The expected result is the full set of records, copied precisely, with images dropped.

(Stored records)
────────────────────────────────────────

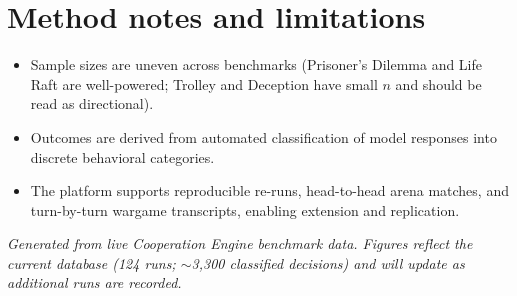 \documentclass[11pt]{article}
\begin{document}
\section{Method notes and limitations}
\begin{itemize}[noitemsep]
  \item Sample sizes are uneven across benchmarks (Prisoner's Dilemma and Life Raft
        are well-powered; Trolley and Deception have small $n$ and should be read as
        directional).
  \item Outcomes are derived from automated classification of model responses into
        discrete behavioral categories.
  \item The platform supports reproducible re-runs, head-to-head arena matches, and
        turn-by-turn wargame transcripts, enabling extension and replication.
\end{itemize}

\vspace{1em}
\noindent\textit{Generated from live Cooperation Engine benchmark data. Figures
reflect the current database (124 runs; $\sim$3{,}300 classified decisions) and
will update as additional runs are recorded.}
\end{document}
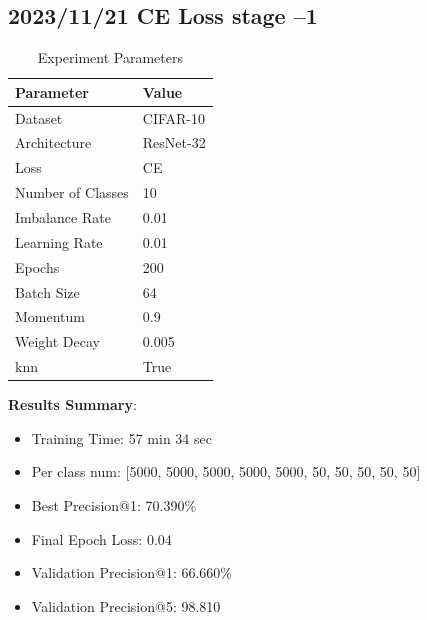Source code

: \documentclass{article}
\begin{document}
\begin{multicols}{2} %
\section{2023/11/21 CE Loss stage --1}
\begin{table}[H]
\centering
\caption{Experiment Parameters}
\label{tab:parameters}
\begin{tabular}{ll}
\toprule
Parameter & Value \\
\midrule
Dataset & CIFAR-10 \\
Architecture & ResNet-32 \\
Loss & CE \\
Number of Classes & 10 \\
Imbalance Rate & 0.01 \\
Learning Rate & 0.01 \\
Epochs & 200 \\
Batch Size & 64 \\
Momentum & 0.9 \\
Weight Decay & 0.005 \\
knn & True \\
\bottomrule
\end{tabular}
\end{table}

\textbf{Results Summary}:
\begin{itemize}
    \item Training Time: 57 min 34 sec
    \item Per class num: [5000, 5000, 5000, 5000, 5000, 50, 50, 50, 50, 50]
    \item Best Precision@1: 70.390\%  
    \item Final Epoch Loss: 0.04 
    \item Validation Precision@1: 66.660\%
    \item Validation Precision@5: 98.810%
\end{itemize}


\end{multicols}
\end{document}
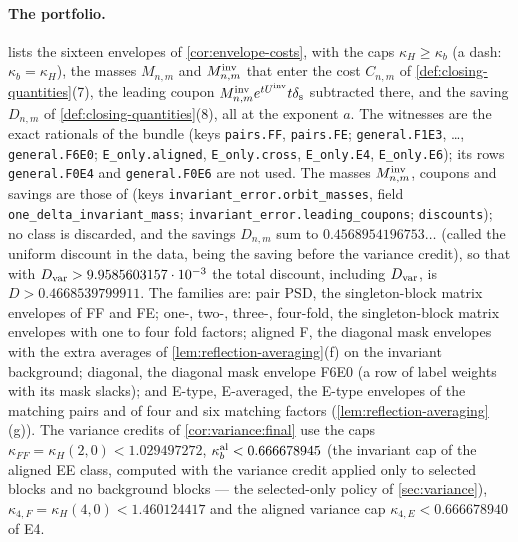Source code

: \paragraph{The portfolio.}
 lists the sixteen envelopes of
\cref{cor:envelope-costs}, with the caps $\kappa_H\ge\kappa_b$ (a dash: $\kappa_b=\kappa_H$),
the masses $M_{n,m}$ and $M^{\rm inv}_{n,m}$ that enter the cost $C_{n,m}$ of
\cref{def:closing-quantities}(7), the leading coupon
$M^{\rm inv}_{n,m}e^{t\Uinv}t\delta_{\rm s}$ subtracted there, and the saving $D_{n,m}$
of \cref{def:closing-quantities}(8), all at the exponent $a$. The witnesses are
the exact rationals of the bundle
 (keys
\texttt{pairs.FF}, \texttt{pairs.FE}; \texttt{general.F1E3}, \dots,
\texttt{general.F6E0}; \texttt{E\_only.aligned}, \texttt{E\_only.cross},
\texttt{E\_only.E4}, \texttt{E\_only.E6}); its rows \texttt{general.F0E4} and
\texttt{general.F0E6} are not used. The masses $M^{\rm inv}_{n,m}$, coupons and
savings are those of  (keys
\texttt{invariant\_error.orbit\_masses}, field
\texttt{one\_delta\_invariant\_mass}; \texttt{invariant\_error.leading\_coupons};
\texttt{discounts}); no class is discarded, and the savings
$D_{n,m}$ sum to $0.4568954196753\ldots$ (called the uniform
discount in the data, being the saving before the variance
credit), so that with $D_{\rm var}>9.9585603157\cdot10^{-3}$
the total discount, including $D_{\rm var}$, is
$D>0.4668539799911$. The families are: pair PSD, the singleton-block
matrix envelopes of FF and FE; one-, two-, three-, four-fold, the
singleton-block matrix envelopes with one to four fold factors; aligned F, the
diagonal mask envelopes with the extra averages of
\cref{lem:reflection-averaging}(f) on the invariant background; diagonal, the
diagonal mask envelope F6E0 (a row of label weights with its mask slacks); and
E-type, E-averaged, the E-type envelopes of the matching pairs and of four and
six matching factors (\cref{lem:reflection-averaging}(g)). The variance credits
of \cref{cor:variance:final} use the caps $\kappa_{FF}=\kappa_H(2,0)<1.029497272$,
$\kappa^{\rm al}_b<0.666678945$ (the invariant cap of the
aligned EE class, computed with the variance credit applied
only to selected blocks and no background blocks --- the
selected-only policy of \cref{sec:variance}),
$\kappa_{4,F}=\kappa_H(4,0)<1.460124417$ and the
aligned variance cap $\kappa_{4,E}<0.666678940$ of E4.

────────────────────────────────────────

== RESULT OF THE TASK ==
 \documentclass[11pt]{article}
\begin{document}
\section{Method notes and limitations}
\begin{itemize}[noitemsep]
  \item Sample sizes are uneven across benchmarks (Prisoner's Dilemma and Life Raft
        are well-powered; Trolley and Deception have small $n$ and should be read as
        directional).
  \item Outcomes are derived from automated classification of model responses into
        discrete behavioral categories.
  \item The platform supports reproducible re-runs, head-to-head arena matches, and
        turn-by-turn wargame transcripts, enabling extension and replication.
\end{itemize}

\vspace{1em}
\noindent\textit{Generated from live Cooperation Engine benchmark data. Figures
reflect the current database (124 runs; $\sim$3{,}300 classified decisions) and
will update as additional runs are recorded.}
\end{document}
Source code

: \documentclass{article}
\begin{document}
\begin{multicols}{2} %
\section{2023/11/21 CE Loss stage --1}
\begin{table}[H]
\centering
\caption{Experiment Parameters}
\label{tab:parameters}
\begin{tabular}{ll}
\toprule
Parameter & Value \\
\midrule
Dataset & CIFAR-10 \\
Architecture & ResNet-32 \\
Loss & CE \\
Number of Classes & 10 \\
Imbalance Rate & 0.01 \\
Learning Rate & 0.01 \\
Epochs & 200 \\
Batch Size & 64 \\
Momentum & 0.9 \\
Weight Decay & 0.005 \\
knn & True \\
\bottomrule
\end{tabular}
\end{table}

\textbf{Results Summary}:
\begin{itemize}
    \item Training Time: 57 min 34 sec
    \item Per class num: [5000, 5000, 5000, 5000, 5000, 50, 50, 50, 50, 50]
    \item Best Precision@1: 70.390\%  
    \item Final Epoch Loss: 0.04 
    \item Validation Precision@1: 66.660\%
    \item Validation Precision@5: 98.810%
\end{itemize}


\end{multicols}
\end{document}
Source code

: \paragraph{The portfolio.}
 lists the sixteen envelopes of
\cref{cor:envelope-costs}, with the caps $\kappa_H\ge\kappa_b$ (a dash: $\kappa_b=\kappa_H$),
the masses $M_{n,m}$ and $M^{\rm inv}_{n,m}$ that enter the cost $C_{n,m}$ of
\cref{def:closing-quantities}(7), the leading coupon
$M^{\rm inv}_{n,m}e^{t\Uinv}t\delta_{\rm s}$ subtracted there, and the saving $D_{n,m}$
of \cref{def:closing-quantities}(8), all at the exponent $a$. The witnesses are
the exact rationals of the bundle
 (keys
\texttt{pairs.FF}, \texttt{pairs.FE}; \texttt{general.F1E3}, \dots,
\texttt{general.F6E0}; \texttt{E\_only.aligned}, \texttt{E\_only.cross},
\texttt{E\_only.E4}, \texttt{E\_only.E6}); its rows \texttt{general.F0E4} and
\texttt{general.F0E6} are not used. The masses $M^{\rm inv}_{n,m}$, coupons and
savings are those of  (keys
\texttt{invariant\_error.orbit\_masses}, field
\texttt{one\_delta\_invariant\_mass}; \texttt{invariant\_error.leading\_coupons};
\texttt{discounts}); no class is discarded, and the savings
$D_{n,m}$ sum to $0.4568954196753\ldots$ (called the uniform
discount in the data, being the saving before the variance
credit), so that with $D_{\rm var}>9.9585603157\cdot10^{-3}$
the total discount, including $D_{\rm var}$, is
$D>0.4668539799911$. The families are: pair PSD, the singleton-block
matrix envelopes of FF and FE; one-, two-, three-, four-fold, the
singleton-block matrix envelopes with one to four fold factors; aligned F, the
diagonal mask envelopes with the extra averages of
\cref{lem:reflection-averaging}(f) on the invariant background; diagonal, the
diagonal mask envelope F6E0 (a row of label weights with its mask slacks); and
E-type, E-averaged, the E-type envelopes of the matching pairs and of four and
six matching factors (\cref{lem:reflection-averaging}(g)). The variance credits
of \cref{cor:variance:final} use the caps $\kappa_{FF}=\kappa_H(2,0)<1.029497272$,
$\kappa^{\rm al}_b<0.666678945$ (the invariant cap of the
aligned EE class, computed with the variance credit applied
only to selected blocks and no background blocks --- the
selected-only policy of \cref{sec:variance}),
$\kappa_{4,F}=\kappa_H(4,0)<1.460124417$ and the
aligned variance cap $\kappa_{4,E}<0.666678940$ of E4.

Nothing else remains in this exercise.